• [WHAT YOU HAVE TO DO]: Across the entries below, tally every line that holds the string "Long" and reply with the number only.

[RECORDS FOR THE TASK Boundary: Start]

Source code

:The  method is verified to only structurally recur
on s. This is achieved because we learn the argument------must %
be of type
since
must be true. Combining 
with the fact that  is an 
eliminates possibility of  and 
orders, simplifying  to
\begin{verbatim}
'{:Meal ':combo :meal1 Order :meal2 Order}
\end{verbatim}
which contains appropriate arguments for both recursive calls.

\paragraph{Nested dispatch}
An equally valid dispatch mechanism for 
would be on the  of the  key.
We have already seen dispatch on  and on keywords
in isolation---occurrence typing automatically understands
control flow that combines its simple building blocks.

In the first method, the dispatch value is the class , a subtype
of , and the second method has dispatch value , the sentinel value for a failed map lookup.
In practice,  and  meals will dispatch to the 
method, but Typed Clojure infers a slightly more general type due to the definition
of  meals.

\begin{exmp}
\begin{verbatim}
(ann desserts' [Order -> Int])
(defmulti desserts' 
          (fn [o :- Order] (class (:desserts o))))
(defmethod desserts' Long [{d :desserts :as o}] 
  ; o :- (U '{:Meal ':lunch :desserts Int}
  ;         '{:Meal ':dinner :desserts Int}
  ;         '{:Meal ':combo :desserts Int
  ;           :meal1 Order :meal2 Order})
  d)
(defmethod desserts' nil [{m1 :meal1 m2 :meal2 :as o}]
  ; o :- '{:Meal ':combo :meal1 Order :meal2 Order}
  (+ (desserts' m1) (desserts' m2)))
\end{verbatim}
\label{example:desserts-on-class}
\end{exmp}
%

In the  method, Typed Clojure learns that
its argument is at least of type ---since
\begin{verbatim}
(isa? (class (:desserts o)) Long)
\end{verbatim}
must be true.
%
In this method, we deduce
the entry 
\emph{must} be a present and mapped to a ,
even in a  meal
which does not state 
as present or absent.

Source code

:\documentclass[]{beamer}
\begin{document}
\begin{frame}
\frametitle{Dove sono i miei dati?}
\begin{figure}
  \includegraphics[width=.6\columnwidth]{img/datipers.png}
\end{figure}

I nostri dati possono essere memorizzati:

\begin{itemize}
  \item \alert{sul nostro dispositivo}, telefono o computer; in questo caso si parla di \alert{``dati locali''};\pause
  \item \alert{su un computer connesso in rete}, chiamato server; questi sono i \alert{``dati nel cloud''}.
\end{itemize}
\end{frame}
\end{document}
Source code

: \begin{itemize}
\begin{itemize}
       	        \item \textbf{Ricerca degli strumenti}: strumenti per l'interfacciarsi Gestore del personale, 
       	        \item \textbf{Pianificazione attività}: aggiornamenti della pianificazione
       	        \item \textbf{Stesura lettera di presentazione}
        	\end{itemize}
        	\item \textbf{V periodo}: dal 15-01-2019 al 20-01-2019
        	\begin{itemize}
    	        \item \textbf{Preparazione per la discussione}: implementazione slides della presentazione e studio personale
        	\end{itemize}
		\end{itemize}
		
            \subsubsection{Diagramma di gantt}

[RECORDS FOR THE TASK Boundary: End]

• [OUTPUT]: 2